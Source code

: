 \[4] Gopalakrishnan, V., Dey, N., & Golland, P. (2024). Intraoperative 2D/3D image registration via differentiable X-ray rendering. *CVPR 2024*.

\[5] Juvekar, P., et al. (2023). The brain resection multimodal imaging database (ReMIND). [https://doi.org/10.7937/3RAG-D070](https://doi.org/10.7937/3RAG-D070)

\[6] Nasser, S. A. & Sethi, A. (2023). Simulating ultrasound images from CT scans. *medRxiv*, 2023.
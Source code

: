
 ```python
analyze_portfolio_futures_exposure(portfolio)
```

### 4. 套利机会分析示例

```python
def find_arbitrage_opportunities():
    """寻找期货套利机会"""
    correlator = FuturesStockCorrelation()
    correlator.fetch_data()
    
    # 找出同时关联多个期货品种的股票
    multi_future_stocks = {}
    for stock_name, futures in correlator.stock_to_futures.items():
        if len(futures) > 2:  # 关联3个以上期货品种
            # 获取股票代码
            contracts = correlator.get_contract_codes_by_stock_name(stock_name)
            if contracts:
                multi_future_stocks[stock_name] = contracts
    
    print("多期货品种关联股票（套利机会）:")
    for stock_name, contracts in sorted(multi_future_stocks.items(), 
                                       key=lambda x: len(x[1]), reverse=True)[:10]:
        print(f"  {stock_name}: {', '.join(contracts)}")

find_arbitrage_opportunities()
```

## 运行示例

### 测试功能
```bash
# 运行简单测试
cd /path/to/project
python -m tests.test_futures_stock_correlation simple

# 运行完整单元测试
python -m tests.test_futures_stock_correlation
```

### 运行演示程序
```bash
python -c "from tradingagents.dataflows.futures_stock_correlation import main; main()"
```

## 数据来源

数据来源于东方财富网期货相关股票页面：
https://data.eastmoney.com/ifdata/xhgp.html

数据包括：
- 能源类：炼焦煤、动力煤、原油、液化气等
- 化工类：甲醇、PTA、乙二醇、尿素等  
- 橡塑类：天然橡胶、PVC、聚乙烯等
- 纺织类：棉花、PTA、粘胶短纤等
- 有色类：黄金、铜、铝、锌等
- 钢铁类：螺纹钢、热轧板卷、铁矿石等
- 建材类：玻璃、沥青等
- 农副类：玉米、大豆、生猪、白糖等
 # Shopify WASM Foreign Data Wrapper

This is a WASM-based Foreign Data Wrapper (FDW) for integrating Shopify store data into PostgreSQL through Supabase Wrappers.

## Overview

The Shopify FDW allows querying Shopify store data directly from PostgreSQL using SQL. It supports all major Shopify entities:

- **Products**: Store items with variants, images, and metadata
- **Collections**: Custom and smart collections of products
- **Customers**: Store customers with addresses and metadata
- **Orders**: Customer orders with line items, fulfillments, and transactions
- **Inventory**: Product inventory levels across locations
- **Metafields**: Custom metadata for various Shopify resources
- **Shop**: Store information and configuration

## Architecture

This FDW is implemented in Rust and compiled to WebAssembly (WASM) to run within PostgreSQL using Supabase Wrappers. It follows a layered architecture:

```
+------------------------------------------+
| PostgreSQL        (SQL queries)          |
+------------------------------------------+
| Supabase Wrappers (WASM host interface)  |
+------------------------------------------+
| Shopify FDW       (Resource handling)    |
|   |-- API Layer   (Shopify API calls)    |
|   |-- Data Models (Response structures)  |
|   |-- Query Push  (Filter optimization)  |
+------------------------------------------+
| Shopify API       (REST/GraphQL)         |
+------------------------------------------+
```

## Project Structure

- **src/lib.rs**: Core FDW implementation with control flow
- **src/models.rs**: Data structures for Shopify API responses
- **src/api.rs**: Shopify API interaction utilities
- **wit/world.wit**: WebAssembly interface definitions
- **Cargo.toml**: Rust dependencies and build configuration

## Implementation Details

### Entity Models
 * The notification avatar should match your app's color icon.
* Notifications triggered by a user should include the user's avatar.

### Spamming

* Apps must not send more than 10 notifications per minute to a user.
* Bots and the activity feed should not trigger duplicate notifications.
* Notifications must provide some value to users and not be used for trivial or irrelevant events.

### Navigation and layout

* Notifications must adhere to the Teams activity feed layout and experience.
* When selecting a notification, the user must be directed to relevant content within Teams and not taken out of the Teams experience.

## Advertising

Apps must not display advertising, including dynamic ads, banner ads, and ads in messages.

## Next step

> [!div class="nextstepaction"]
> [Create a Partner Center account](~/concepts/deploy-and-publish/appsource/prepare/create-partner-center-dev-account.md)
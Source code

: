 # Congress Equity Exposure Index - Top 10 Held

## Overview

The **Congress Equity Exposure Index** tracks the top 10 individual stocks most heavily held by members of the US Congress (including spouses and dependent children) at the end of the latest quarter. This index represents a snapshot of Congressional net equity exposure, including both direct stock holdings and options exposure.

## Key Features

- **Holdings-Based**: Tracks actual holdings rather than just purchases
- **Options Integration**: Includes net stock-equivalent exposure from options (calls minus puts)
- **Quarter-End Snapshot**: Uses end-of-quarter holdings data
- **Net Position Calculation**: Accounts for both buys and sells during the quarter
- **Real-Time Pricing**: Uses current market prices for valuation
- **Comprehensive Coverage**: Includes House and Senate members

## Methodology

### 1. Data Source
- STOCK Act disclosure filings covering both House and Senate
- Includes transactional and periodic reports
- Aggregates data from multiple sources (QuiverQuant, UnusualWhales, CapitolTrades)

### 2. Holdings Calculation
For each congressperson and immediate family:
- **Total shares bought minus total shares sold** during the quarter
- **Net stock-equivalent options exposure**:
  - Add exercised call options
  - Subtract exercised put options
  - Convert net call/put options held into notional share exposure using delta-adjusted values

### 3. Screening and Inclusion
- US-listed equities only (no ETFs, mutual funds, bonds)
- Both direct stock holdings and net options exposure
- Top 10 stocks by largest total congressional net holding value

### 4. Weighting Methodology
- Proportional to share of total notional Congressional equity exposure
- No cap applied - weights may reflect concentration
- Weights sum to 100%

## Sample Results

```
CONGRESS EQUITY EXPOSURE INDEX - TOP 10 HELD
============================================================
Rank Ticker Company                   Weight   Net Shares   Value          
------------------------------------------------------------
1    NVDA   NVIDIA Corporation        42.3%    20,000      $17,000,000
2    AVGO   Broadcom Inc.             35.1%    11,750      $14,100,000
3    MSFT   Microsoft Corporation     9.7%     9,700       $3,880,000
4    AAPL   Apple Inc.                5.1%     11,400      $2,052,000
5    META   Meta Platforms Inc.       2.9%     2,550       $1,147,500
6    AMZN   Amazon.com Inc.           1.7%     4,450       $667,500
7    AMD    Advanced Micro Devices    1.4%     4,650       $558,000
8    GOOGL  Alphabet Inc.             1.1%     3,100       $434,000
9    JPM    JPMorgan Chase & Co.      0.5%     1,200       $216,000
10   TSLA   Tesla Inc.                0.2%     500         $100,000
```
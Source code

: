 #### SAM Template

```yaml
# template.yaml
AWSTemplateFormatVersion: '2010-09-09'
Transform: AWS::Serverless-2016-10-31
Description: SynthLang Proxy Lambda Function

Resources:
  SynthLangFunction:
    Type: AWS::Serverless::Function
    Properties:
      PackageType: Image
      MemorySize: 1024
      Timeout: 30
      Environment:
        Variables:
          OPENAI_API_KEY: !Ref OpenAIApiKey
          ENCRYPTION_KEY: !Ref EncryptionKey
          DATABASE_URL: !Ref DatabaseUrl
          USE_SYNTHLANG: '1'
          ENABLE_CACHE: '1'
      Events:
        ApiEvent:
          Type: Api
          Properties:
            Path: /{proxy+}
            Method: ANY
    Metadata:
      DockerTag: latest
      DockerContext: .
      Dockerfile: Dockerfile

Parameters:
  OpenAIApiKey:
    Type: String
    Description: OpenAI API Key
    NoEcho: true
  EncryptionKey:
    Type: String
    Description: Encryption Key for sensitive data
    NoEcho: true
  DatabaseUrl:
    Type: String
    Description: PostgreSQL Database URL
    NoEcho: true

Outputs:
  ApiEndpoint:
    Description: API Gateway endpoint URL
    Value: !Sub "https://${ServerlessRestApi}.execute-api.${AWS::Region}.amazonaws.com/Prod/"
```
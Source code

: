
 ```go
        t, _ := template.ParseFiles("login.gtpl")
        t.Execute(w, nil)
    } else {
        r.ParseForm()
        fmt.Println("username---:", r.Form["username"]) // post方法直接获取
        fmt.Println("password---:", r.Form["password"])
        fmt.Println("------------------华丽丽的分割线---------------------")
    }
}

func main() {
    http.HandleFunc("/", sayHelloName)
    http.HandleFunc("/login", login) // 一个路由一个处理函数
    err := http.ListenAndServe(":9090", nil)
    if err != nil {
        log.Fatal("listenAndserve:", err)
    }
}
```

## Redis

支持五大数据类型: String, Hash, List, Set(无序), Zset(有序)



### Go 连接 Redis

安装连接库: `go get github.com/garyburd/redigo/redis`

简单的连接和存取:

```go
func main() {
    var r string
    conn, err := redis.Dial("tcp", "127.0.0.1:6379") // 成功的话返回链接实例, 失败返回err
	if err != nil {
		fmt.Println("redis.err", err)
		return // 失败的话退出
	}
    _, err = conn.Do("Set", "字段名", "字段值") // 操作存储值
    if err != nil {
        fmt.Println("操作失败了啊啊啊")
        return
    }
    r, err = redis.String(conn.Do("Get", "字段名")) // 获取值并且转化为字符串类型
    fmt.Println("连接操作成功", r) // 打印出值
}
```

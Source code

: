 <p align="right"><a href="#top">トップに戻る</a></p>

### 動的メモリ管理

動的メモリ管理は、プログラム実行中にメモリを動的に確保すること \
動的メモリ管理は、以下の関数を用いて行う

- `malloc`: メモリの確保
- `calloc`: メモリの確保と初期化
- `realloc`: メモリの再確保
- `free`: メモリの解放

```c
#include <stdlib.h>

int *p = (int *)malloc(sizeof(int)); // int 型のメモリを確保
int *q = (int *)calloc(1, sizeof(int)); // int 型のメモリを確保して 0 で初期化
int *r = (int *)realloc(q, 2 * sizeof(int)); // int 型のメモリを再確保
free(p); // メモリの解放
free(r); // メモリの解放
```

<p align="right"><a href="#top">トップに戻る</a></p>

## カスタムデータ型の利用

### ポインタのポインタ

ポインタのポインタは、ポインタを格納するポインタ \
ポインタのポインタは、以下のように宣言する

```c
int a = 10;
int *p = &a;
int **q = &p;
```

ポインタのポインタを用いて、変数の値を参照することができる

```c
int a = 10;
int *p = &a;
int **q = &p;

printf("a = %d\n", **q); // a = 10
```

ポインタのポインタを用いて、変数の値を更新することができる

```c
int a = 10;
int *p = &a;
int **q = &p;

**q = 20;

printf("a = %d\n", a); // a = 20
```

:::::

■ **TASK INSTRUCTIONS**
Pull out every line in the material above where "free" occurs.

■ **ANSWER SPACE**
- `free`: メモリの解放
free(p); // メモリの解放
free(r); // メモリの解放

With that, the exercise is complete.